_Work order:_
Find the lines below that contain the string "para". Copy each one.

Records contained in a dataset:
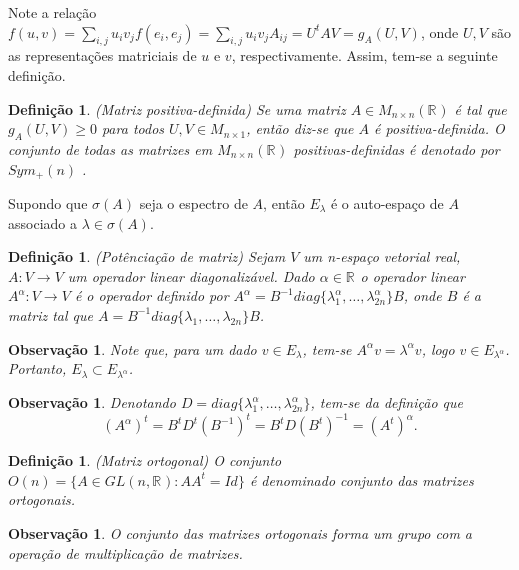 \documentclass[12pt]{book}
\newtheorem{definicao}[teorema]{Definição}
\newtheorem{observacao}[teorema]{Observação}
\newcommand{\autoespaco}[1]{E_{#1}}
\newcommand{\espectrooperador}[1]{\sigma(#1)}
\newcommand{\generalgroup}[2]{GL(#1, #2)}
\newcommand{\generalgroupreal}[1]{\generalgroup{#1}{\real{}}}
\newcommand{\matrizortogonal}[1]{O(#1)}
\newcommand{\matrizquadreal}[1]{M_{#1 \times #1}(\real{})}
\newcommand{\matrizsimetricapositiva}[1]{Sym_{+}(#1)}
\newcommand{\real}[1]{\mathbb{R}^{#1}}
\begin{document}
	Note a relação $f(u, v) = \sum_{i, j}u_{i}v_{j}f(e_{i}, e_{j}) = \sum_{i, j}u_{i}v_{j}A_{ij} = U^{t}AV = g_{A}(U, V)$, onde $U, V$ são as representações matriciais de $u$ e $v$, respectivamente. Assim, tem-se a seguinte definição.
	
	\begin{definicao}\label{definicao_matriz_positiva_definida}
		(Matriz positiva-definida) Se uma matriz $A \in \matrizquadreal{n}$ é tal que $g_{A}(U, V)\geq 0$ para todos $U,V \in M_{n\times 1}$, então diz-se que $A$ é positiva-definida. O conjunto de todas as matrizes em $\matrizquadreal{n}$ positivas-definidas é denotado por $\matrizsimetricapositiva{n}$ .
	\end{definicao}
	
	Supondo que $\espectrooperador{A}$ seja o espectro de $A$, então $\autoespaco{\lambda}$ é o auto-espaço de $A$ associado a $\lambda \in \espectrooperador{A}$.
	
	\begin{definicao}\label{definicao_potenciacao_matriz}
		(Potênciação de matriz) Sejam $V$ um n-espaço vetorial real, $A:V \to V$ um operador linear diagonalizável. Dado $\alpha \in \real{}$ o operador linear $A^{\alpha}:V \to V$ é o operador definido por $A^{\alpha} = B^{-1}diag\{ \lambda_{1}^{\alpha} , \dots, \lambda_{2n}^{\alpha} \}B$, onde $B$ é a matriz tal que $A= B^{-1}diag\{ \lambda_{1}, \dots, \lambda_{2n}\}B$.
	\end{definicao}
	
	\begin{observacao}
		Note que, para um dado $v \in E_{\lambda}$, tem-se $A^{\alpha}v = \lambda^{\alpha}v$, logo $v \in E_{\lambda^{\alpha}}$. Portanto, $E_{\lambda}\subset E_{\lambda^{\alpha}}$.
	\end{observacao}
	
	\begin{observacao}\label{observacao_transposta_potenciacao_matriz}
		Denotando $D = diag\{ \lambda_{1}^{\alpha} , \dots, \lambda_{2n}^{\alpha} \}$, tem-se da definição que
		$$
		(A^{\alpha})^{t} = B^{t}D^{t}(B^{-1})^{t} = B^{t}D(B^{t})^{-1} = (A^{t})^{\alpha}.
		$$
	\end{observacao}
	
	\begin{definicao}
		(Matriz ortogonal) O conjunto $\matrizortogonal{n} =\{ A \in \generalgroupreal{n}: AA^{t}=Id \}$ é denominado conjunto das matrizes ortogonais.
	\end{definicao}
	
	\begin{observacao}
		O conjunto das matrizes ortogonais forma um grupo com a operação de multiplicação de matrizes.
	\end{observacao}
	
\end{document}

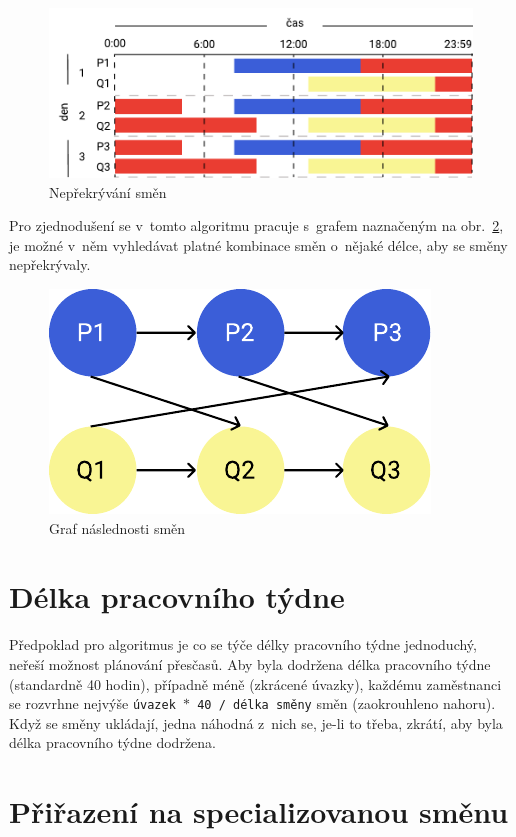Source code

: \documentclass[twoside]{ctuthesis}
\begin{document}
\begin{figure}[h!]
	\includegraphics[scale=0.7]{img/shift-overlap.pdf}
	\caption{Nepřekrývání směn}
	\label{fig:shiftprecedencefull}
\end{figure}

Pro zjednodušení se v~tomto algoritmu pracuje s~grafem naznačeným na obr.~\ref{fig:shiftprecedence}, je možné v~něm vyhledávat platné kombinace směn o~nějaké délce, aby se směny nepřekrývaly.

\begin{figure}[h!]
	\includegraphics[scale=0.7]{img/shift-overlap-small.pdf}
	\caption{Graf následnosti směn}
	\label{fig:shiftprecedence}
\end{figure}


\section{Délka pracovního týdne}
Předpoklad pro algoritmus je co se týče délky pracovního týdne jednoduchý, neřeší možnost plánování přesčasů. Aby byla dodržena délka pracovního týdne (standardně 40 hodin), případně méně (zkrácené úvazky), každému zaměstnanci se rozvrhne nejvýše \texttt{úvazek $\ast$ 40 / délka směny} směn (zaokrouhleno nahoru). Když se směny ukládají, jedna náhodná z~nich se, je-li to třeba, zkrátí, aby byla délka pracovního týdne dodržena.

\section{Přiřazení na specializovanou směnu}
\end{document}

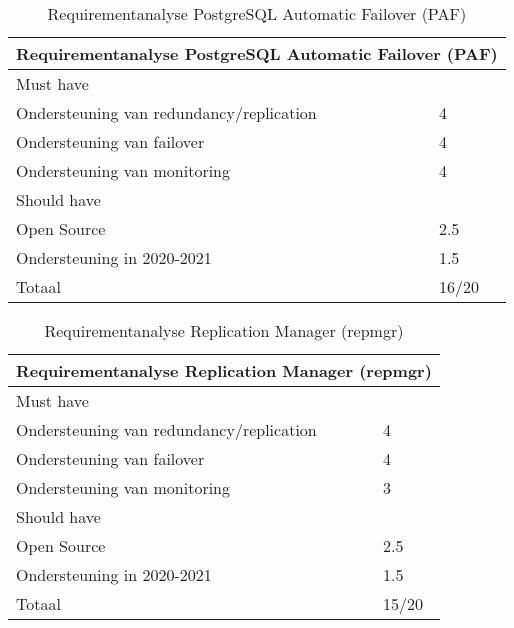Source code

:\begin{table}[!h]
    \begin{tabular}{ |p{6cm}||p{6cm}|  }
        \hline
        \multicolumn{2}{|c|}{Requirementanalyse PostgreSQL Automatic Failover (PAF)} \\
        \hline
        Must have & \\
        \hline
        Ondersteuning van redundancy/replication  & 4 \\
        Ondersteuning van failover &  4 \\
        Ondersteuning van monitoring & 4 \\
        \hline
        Should have & \\
        \hline
        Open Source &  2.5 \\
        Ondersteuning in 2020-2021 & 1.5 \\
        \hline
        \hline
        Totaal & 16/20 \\
        \hline    
    \end{tabular}
    \caption{Requirementanalyse PostgreSQL Automatic Failover (PAF)}
    \label{table:Requirementanalyse PostgreSQL Automatic Failover (PAF)}
\end{table}


\begin{table}[!h]
    \begin{tabular}{ |p{6cm}||p{6cm}|  }
        \hline
        \multicolumn{2}{|c|}{Requirementanalyse Replication Manager (repmgr)} \\
        \hline
        Must have & \\
        \hline
        Ondersteuning van redundancy/replication  & 4 \\
        Ondersteuning van failover &  4 \\
        Ondersteuning van monitoring & 3 \\
        \hline
        Should have & \\
        \hline
        Open Source &  2.5 \\
        Ondersteuning in 2020-2021 & 1.5 \\
        \hline
        \hline
        Totaal & 15/20 \\
        \hline
    \end{tabular}
    \caption{Requirementanalyse Replication Manager (repmgr)}
    \label{table:Requirementanalyse Replication Manager (repmgr)}
\end{table}


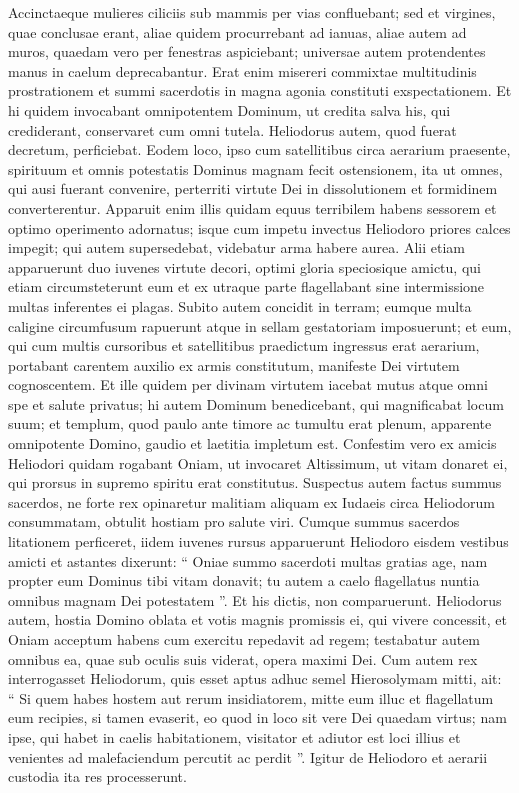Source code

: \begin{biblechapter}
\begin{biblechapter}
\begin{biblechapter}
\verse Accinctaeque mulieres ciliciis sub mammis per vias confluebant; sed et virgines, quae conclusae erant, aliae quidem procurrebant ad ianuas, aliae autem ad muros, quaedam vero per fenestras aspiciebant; 
\verse universae autem protendentes manus in caelum deprecabantur. 
\verse Erat enim misereri commixtae multitudinis prostrationem et summi sacerdotis in magna agonia constituti exspectationem. 
 \verse Et hi quidem invocabant omnipotentem Dominum, ut credita salva his, qui crediderant, conservaret cum omni tutela.
 \verse Heliodorus autem, quod fuerat decretum, perficiebat. 
\verse Eodem loco, ipso cum satellitibus circa aerarium praesente, spirituum et omnis potestatis Dominus magnam fecit ostensionem, ita ut omnes, qui ausi fuerant convenire, perterriti virtute Dei in dissolutionem et formidinem converterentur. 
\verse Apparuit enim illis quidam equus terribilem habens sessorem et optimo operimento adornatus; isque cum impetu invectus Heliodoro priores calces impegit; qui autem supersedebat, videbatur arma habere aurea. 
\verse Alii etiam apparuerunt duo iuvenes virtute decori, optimi gloria speciosique amictu, qui etiam circumsteterunt eum et ex utraque parte flagellabant sine intermissione multas inferentes ei plagas. 
\verse Subito autem concidit in terram; eumque multa caligine circumfusum rapuerunt atque in sellam gestatoriam imposuerunt; 
\verse et eum, qui cum multis cursoribus et satellitibus praedictum ingressus erat aerarium, portabant carentem auxilio ex armis constitutum, manifeste Dei virtutem cognoscentem. 
 \verse Et ille quidem per divinam virtutem iacebat mutus atque omni spe et salute privatus; 
\verse hi autem Dominum benedicebant, qui magnificabat locum suum; et templum, quod paulo ante timore ac tumultu erat plenum, apparente omnipotente Domino, gaudio et laetitia impletum est. 
\verse Confestim vero ex amicis Heliodori quidam rogabant Oniam, ut invocaret Altissimum, ut vitam donaret ei, qui prorsus in supremo spiritu erat constitutus. 
\verse Suspectus autem factus summus sacerdos, ne forte rex opinaretur malitiam aliquam ex Iudaeis circa Heliodorum consummatam, obtulit hostiam pro salute viri. 
\verse Cumque summus sacerdos litationem perficeret, iidem iuvenes rursus apparuerunt Heliodoro eisdem vestibus amicti et astantes dixerunt: “ Oniae summo sacerdoti multas gratias age, nam propter eum Dominus tibi vitam donavit; 
\verse tu autem a caelo flagellatus nuntia omnibus magnam Dei potestatem ”. Et his dictis, non comparuerunt.
 \verse Heliodorus autem, hostia Domino oblata et votis magnis promissis ei, qui vivere concessit, et Oniam acceptum habens cum exercitu repedavit ad regem; 
 \verse testabatur autem omnibus ea, quae sub oculis suis viderat, opera maximi Dei. 
 \verse Cum autem rex interrogasset Heliodorum, quis esset aptus adhuc semel Hierosolymam mitti, ait: 
\verse “ Si quem habes hostem aut rerum insidiatorem, mitte eum illuc et flagellatum eum recipies, si tamen evaserit, eo quod in loco sit vere Dei quaedam virtus; 
\verse nam ipse, qui habet in caelis habitationem, visitator et adiutor est loci illius et venientes ad malefaciendum percutit ac perdit ”. 
\verse Igitur de Heliodoro et aerarii custodia ita res processerunt.
 

\end{biblechapter}
\end{biblechapter}
\end{biblechapter}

_Exercise answer:_
		(Matriz positiva-definida) Se uma matriz $A \in \matrizquadreal{n}$ é tal que $g_{A}(U, V)\geq 0$ para todos $U,V \in M_{n\times 1}$, então diz-se que $A$ é positiva-definida. O conjunto de todas as matrizes em $\matrizquadreal{n}$ positivas-definidas é denotado por $\matrizsimetricapositiva{n}$ .
		Note que, para um dado $v \in E_{\lambda}$, tem-se $A^{\alpha}v = \lambda^{\alpha}v$, logo $v \in E_{\lambda^{\alpha}}$. Portanto, $E_{\lambda}\subset E_{\lambda^{\alpha}}$.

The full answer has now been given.